LED (Light Emitting Diode) lighting is becoming increasingly popular for commercial and residential use because It provides long-term reduction in energy and expense. But investing in LED lighting can be expensive, so it’s important to know what you’re getting into before you make the leap

How Does LED Lighting Work?

LED lights have been around since the 1960s, first being primarily used in digital clocks and television remote controls.

LEDs work by passing electrons through a semiconductor, which creates electroluminescence. These light bulbs don’t require filaments like incandescent bulbs, nor do they rely on gas like halogens or fluorescents. They also don’t burn out or need to warm up like fluorescent bulbs do.

LED Lightingl Lowers your electric bill

LED bulbs use far less energy than incandescent or fluorescent lighting. In fact, they use at least 75% less energy than incandescent lighting. It’s easy to see how this can help you save on expenses.

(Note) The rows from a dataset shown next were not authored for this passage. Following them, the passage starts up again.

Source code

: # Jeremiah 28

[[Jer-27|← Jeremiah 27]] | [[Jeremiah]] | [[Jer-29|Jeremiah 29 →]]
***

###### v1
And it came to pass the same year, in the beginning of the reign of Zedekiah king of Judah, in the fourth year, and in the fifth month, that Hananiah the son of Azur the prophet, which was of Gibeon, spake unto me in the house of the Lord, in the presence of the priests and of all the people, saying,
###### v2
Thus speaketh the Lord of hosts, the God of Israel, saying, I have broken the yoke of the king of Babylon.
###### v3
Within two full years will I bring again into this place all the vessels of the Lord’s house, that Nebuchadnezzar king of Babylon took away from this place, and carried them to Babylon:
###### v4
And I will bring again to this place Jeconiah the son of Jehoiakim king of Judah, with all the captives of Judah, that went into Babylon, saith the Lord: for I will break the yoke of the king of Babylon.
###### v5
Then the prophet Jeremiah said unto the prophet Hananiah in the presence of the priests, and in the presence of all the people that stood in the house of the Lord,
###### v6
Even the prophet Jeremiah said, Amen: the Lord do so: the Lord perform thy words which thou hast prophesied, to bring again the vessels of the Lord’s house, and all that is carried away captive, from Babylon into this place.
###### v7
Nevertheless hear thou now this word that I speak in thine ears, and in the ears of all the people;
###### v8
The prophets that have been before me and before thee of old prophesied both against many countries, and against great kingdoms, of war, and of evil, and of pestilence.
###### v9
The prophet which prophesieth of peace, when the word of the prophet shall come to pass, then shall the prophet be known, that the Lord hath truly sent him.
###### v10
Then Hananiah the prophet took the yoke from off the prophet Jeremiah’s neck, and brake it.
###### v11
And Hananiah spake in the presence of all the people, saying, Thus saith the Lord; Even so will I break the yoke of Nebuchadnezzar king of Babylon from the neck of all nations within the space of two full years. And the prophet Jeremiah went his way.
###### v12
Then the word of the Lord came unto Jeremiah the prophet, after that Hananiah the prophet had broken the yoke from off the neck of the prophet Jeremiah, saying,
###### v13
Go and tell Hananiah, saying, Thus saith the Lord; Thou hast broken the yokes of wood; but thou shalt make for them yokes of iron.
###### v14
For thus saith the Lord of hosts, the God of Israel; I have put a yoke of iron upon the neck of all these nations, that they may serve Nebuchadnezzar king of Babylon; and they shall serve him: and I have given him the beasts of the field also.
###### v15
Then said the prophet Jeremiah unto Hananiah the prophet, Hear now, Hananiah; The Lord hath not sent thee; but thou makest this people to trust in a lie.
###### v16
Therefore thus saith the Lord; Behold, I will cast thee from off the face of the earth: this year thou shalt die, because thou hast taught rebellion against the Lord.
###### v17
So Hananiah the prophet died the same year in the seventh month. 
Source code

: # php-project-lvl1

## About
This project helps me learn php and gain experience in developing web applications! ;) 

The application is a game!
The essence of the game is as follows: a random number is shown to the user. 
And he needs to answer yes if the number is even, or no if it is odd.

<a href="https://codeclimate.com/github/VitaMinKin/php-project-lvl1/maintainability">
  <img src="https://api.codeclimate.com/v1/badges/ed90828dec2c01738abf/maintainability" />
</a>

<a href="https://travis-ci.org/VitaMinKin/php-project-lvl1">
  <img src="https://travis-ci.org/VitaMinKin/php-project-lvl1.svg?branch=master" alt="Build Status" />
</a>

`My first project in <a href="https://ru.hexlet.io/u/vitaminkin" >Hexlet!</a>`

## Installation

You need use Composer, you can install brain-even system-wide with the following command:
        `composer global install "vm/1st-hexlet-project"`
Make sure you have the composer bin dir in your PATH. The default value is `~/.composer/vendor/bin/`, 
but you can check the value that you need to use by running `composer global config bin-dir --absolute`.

Yes, LEDs may cost more at the outset, but they offer bigger savings. In addition to saving on your energy bill, LEDs have an amazing lifespan, lasting, on average, 20 years or 10,000 hours of use. During that lifespan, you will recoup the initial cost of the product through energy savings.

LEDs Don’t Contain Mercury

LEDs are mercury-free, which makes them more eco-friendly. Standard fluorescent bulbs use an electric current to energize mercury vapor, which produces short-wave ultraviolet light that then causes a phosphor coating on the inside of the lamp to glow. When these bulbs break, special cleanup and recycling is mandated by law.

LEDs Provide More Natural Light

Next time you’re in a room with fluorescent lights, pay attention to the subtle green hue they produce. High-quality LED bulbs come much closer to replicating natural light than fluorescents.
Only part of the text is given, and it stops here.